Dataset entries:
* * *
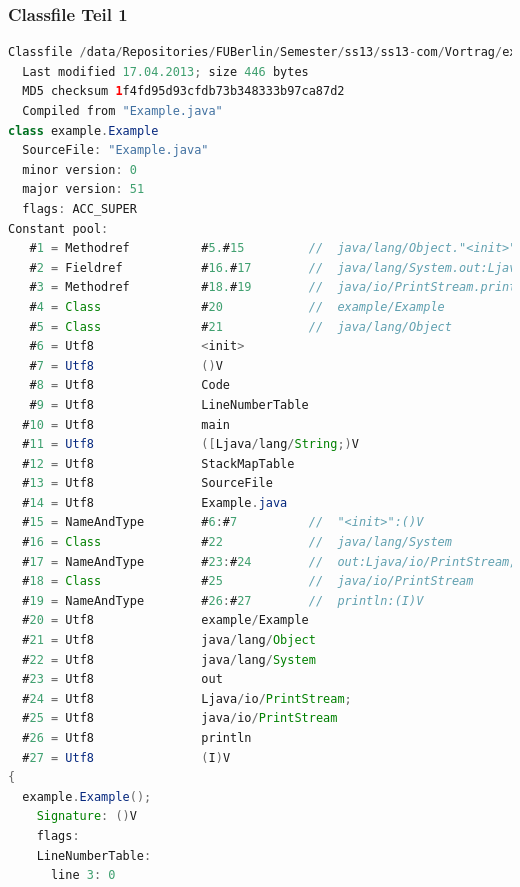 \documentclass[10pt]{beamer}
\begin{document}
\begin{frame}
\frametitle{Classfile Teil 1}
\begin{lstlisting}[language=Java,basicstyle=\ttfamily\tiny]
Classfile /data/Repositories/FUBerlin/Semester/ss13/ss13-com/Vortrag/example/Example.class
  Last modified 17.04.2013; size 446 bytes
  MD5 checksum 1f4fd95d93cfdb73b348333b97ca87d2
  Compiled from "Example.java"
class example.Example
  SourceFile: "Example.java"
  minor version: 0
  major version: 51
  flags: ACC_SUPER
Constant pool:
   #1 = Methodref          #5.#15         //  java/lang/Object."<init>":()V
   #2 = Fieldref           #16.#17        //  java/lang/System.out:Ljava/io/PrintStream;
   #3 = Methodref          #18.#19        //  java/io/PrintStream.println:(I)V
   #4 = Class              #20            //  example/Example
   #5 = Class              #21            //  java/lang/Object
   #6 = Utf8               <init>
   #7 = Utf8               ()V
   #8 = Utf8               Code
   #9 = Utf8               LineNumberTable
  #10 = Utf8               main
  #11 = Utf8               ([Ljava/lang/String;)V
  #12 = Utf8               StackMapTable
  #13 = Utf8               SourceFile
  #14 = Utf8               Example.java
  #15 = NameAndType        #6:#7          //  "<init>":()V
  #16 = Class              #22            //  java/lang/System
  #17 = NameAndType        #23:#24        //  out:Ljava/io/PrintStream;
  #18 = Class              #25            //  java/io/PrintStream
  #19 = NameAndType        #26:#27        //  println:(I)V
  #20 = Utf8               example/Example
  #21 = Utf8               java/lang/Object
  #22 = Utf8               java/lang/System
  #23 = Utf8               out
  #24 = Utf8               Ljava/io/PrintStream;
  #25 = Utf8               java/io/PrintStream
  #26 = Utf8               println
  #27 = Utf8               (I)V
{
  example.Example();
    Signature: ()V
    flags: 
    LineNumberTable:
      line 3: 0
\end{lstlisting}
\end{frame}
\end{document}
* * *
* EXERCISE OBJECTIVE
Copy, from the lines above, each one that holds "Methodref".

* TASK SOLUTION
   #1 = Methodref          #5.#15         //  java/lang/Object."<init>":()V
   #3 = Methodref          #18.#19        //  java/io/PrintStream.println:(I)V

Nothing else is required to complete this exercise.